Así lo reconocen desde hace décadas las voces liberales de Israel, como Ari Shavit, que en Mi tierra prometida –su reciente libro, esclarecedor y doloroso– documenta puntualmente casos como el de la aldea palestina de Lydda, arrasada en 1948, asiento actual del aeropuerto de Lod. El libro de Shavit constituye una admisión de responsabilidad moral desconocida por la derecha israelí (hoy predominante), e implica una voluntad resuelta de llevar a cabo las concesiones necesarias que conduzcan a la creación de un Estado palestino. Pero todo ello exige una contraparte, no menos resuelta: el reconocimiento definitivo de la existencia legítima del Estado de Israel y la garantía plena de su seguridad. Esa era hace apenas unos años la posición de la mayoría de los israelíes. Esa es la firme posición de escritores como Amos Oz y David Grossman. Esa es mi opinión.

Mi toma de conciencia sobre los trágicos destinos de Israel y Palestina ha sido larga y difícil.
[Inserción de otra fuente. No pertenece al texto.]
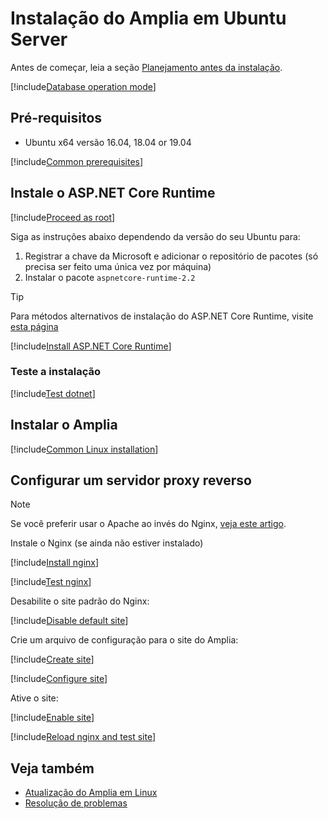 ﻿# Instalação do Amplia em Ubuntu Server

<!-- https://docs.microsoft.com/en-us/aspnet/core/host-and-deploy/linux-nginx?view=aspnetcore-2.2 -->

Antes de começar, leia a seção [Planejamento antes da instalação](../index.md#planning).

[!include[Database operation mode](../includes/database-mode.md)]

## Pré-requisitos

* Ubuntu x64 versão 16.04, 18.04 or 19.04

[!include[Common prerequisites](../includes/common-requisites.md)]

## Instale o ASP.NET Core Runtime

[!include[Proceed as root](includes/su.md)]

Siga as instruções abaixo dependendo da versão do seu Ubuntu para:

1. Registrar a chave da Microsoft e adicionar o repositório de pacotes (só precisa ser feito uma única vez por máquina)
1. Instalar o pacote `aspnetcore-runtime-2.2`

> [!TIP]
> Para métodos alternativos de instalação do ASP.NET Core Runtime, visite [esta página](https://docs.microsoft.com/pt-br/dotnet/core/install/runtime?pivots=os-linux)

[!include[Install ASP.NET Core Runtime](../../../../../includes/amplia/ubuntu/install-aspnetcore.md)]

### Teste a instalação

[!include[Test dotnet](includes/test-dotnet.md)]

## Instalar o Amplia

[!include[Common Linux installation](includes/common-linux-install.md)]

## Configurar um servidor proxy reverso

> [!NOTE]
> Se você preferir usar o Apache ao invés do Nginx, [veja este artigo](https://docs.microsoft.com/pt-br/aspnet/core/host-and-deploy/linux-apache?view=aspnetcore-2.2#configure-apache).

Instale o Nginx (se ainda não estiver instalado)

[!include[Install nginx](../../../../../includes/amplia/ubuntu/install-nginx.md)]

[!include[Test nginx](includes/test-nginx.md)]

Desabilite o site padrão do Nginx:

[!include[Disable default site](../../../../../includes/amplia/ubuntu/disable-default-site.md)]

Crie um arquivo de configuração para o site do Amplia:

[!include[Create site](../../../../../includes/amplia/ubuntu/create-site.md)]

[!include[Configure site](includes/configure-site.md)]

Ative o site:

[!include[Enable site](../../../../../includes/amplia/ubuntu/enable-site.md)]

[!include[Reload nginx and test site](includes/reload-and-test.md)]

## Veja também

* [Atualização do Amplia em Linux](update.md)
* [Resolução de problemas](troubleshoot/index.md)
En julio de 1977 escribí para Vuelta la reseña de Jerusalén, ida y vuelta de Saul Bellow. Aquel libro desolador concluía con una pesadilla: Israel podía no ser más que un espejismo, una construcción febril y efímera, el último campo de concentración. Yo no descarté entonces –ni ahora– esa visión terrible pero había otra pesadilla no hipotética, apenas visible: la de los refugiados palestinos. Existían dos narrativas –dos verdades– irreconciliables. Si Israel había sido la única tabla posible de salvación para una parte sustantiva de un pueblo destinado a extinguirse, los palestinos tenían razón en negarse a pagar la cuenta de un desastre que ellos no causaron. Si se quería evitar el infinito derramamiento de sangre, había que buscar una salida práctica a la situación o ponerla –como insinuaron a Bellow algunos científicos israelíes, convertidos súbitamente a la religión– en manos de un responsable anterior: de Dios.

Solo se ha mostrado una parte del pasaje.